» EXTRACTED INFORMATION:
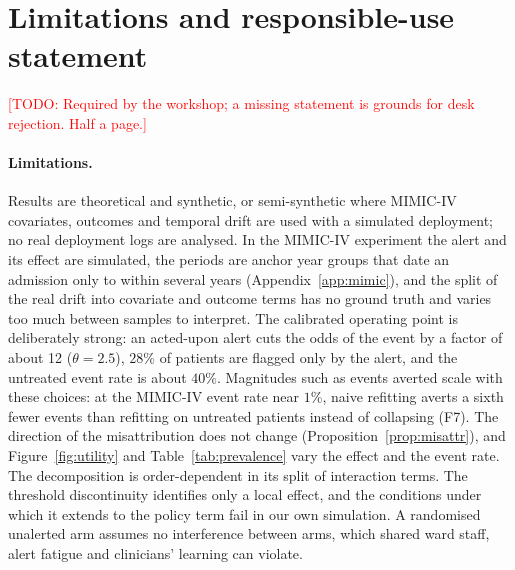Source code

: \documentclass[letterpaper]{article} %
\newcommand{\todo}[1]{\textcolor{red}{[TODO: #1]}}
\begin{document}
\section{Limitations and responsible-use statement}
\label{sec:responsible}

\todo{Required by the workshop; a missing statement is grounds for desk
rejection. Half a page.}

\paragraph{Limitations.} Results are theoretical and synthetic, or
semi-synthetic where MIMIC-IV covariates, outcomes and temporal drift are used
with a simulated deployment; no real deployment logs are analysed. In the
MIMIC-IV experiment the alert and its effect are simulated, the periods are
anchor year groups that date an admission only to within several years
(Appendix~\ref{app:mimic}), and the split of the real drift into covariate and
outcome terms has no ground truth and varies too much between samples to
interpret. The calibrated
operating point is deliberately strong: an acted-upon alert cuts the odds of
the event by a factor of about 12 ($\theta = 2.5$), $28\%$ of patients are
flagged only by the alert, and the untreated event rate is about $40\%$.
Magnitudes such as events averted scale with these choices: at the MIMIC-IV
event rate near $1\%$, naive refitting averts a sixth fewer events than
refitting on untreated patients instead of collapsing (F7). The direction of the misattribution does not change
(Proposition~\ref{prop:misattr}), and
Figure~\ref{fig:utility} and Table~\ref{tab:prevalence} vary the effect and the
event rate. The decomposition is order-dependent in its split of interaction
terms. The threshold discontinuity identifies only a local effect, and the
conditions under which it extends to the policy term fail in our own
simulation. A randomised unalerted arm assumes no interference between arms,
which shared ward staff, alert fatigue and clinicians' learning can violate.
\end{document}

---

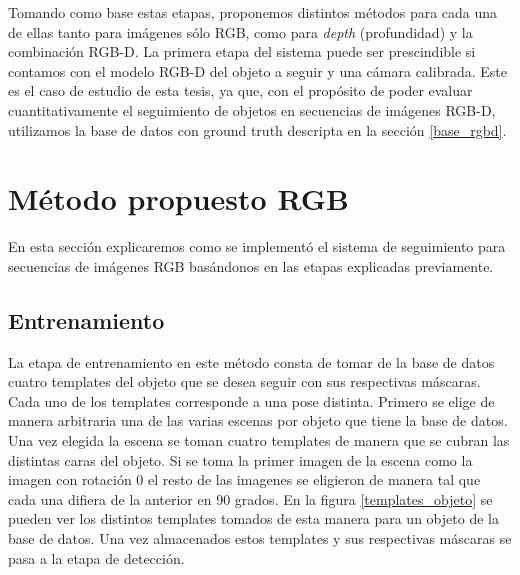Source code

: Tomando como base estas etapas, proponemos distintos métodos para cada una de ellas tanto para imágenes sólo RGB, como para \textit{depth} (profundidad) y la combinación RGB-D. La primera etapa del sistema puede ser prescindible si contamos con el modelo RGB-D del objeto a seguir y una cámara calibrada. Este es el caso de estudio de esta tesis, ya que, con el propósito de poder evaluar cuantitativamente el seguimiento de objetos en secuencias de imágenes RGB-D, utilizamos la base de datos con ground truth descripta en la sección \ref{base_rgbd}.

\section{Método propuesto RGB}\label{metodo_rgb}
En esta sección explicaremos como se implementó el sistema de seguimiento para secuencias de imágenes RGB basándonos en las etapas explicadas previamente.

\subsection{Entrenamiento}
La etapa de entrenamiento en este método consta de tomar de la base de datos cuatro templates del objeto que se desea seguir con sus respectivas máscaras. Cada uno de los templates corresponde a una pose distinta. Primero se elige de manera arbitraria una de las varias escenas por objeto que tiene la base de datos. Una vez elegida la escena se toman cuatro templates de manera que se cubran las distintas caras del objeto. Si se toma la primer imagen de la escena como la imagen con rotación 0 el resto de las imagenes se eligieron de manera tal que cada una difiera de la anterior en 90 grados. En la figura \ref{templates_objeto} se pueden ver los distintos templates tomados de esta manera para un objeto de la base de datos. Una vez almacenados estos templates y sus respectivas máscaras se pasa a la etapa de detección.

...

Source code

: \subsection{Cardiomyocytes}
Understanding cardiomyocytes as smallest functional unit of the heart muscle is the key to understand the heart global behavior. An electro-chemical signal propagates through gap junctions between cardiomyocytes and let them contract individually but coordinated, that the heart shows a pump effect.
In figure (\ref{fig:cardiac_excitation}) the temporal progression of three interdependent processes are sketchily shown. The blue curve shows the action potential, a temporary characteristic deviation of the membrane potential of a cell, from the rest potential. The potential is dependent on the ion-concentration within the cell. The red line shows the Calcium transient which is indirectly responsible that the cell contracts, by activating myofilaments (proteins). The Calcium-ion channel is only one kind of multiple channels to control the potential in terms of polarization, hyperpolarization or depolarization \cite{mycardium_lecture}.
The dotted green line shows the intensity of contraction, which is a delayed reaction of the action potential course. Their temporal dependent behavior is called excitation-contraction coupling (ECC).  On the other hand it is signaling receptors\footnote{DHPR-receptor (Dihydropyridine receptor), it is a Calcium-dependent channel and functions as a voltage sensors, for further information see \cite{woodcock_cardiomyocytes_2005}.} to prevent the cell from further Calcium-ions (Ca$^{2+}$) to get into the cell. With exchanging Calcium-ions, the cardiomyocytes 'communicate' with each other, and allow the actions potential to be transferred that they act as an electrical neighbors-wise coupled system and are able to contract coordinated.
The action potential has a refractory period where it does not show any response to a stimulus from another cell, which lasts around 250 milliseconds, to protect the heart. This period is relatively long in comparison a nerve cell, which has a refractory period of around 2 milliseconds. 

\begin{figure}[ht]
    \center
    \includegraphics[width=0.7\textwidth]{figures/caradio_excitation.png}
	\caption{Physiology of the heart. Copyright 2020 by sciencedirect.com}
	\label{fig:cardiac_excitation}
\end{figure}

» INSTRUCTIONS FOR THE TASK: Would you copy, unchanged, the stretch of the records above that begins at the line containing "with a simulated" and ends at the line containing "event rate near", and only that?

» SOLUTION TO THE PROBLEM:
with a simulated deployment; no real deployment logs are analysed. In the
MIMIC-IV experiment the alert and its effect are simulated, the periods are
anchor year groups that date an admission only to within several years
(Appendix~\ref{app:mimic}), and the split of the real drift into covariate and
outcome terms has no ground truth and varies too much between samples to
interpret. The calibrated
operating point is deliberately strong: an acted-upon alert cuts the odds of
the event by a factor of about 12 ($\theta = 2.5$), $28\%$ of patients are
flagged only by the alert, and the untreated event rate is about $40\%$.
Magnitudes such as events averted scale with these choices: at the MIMIC-IV
event rate near $1\%$, naive refitting averts a sixth fewer events than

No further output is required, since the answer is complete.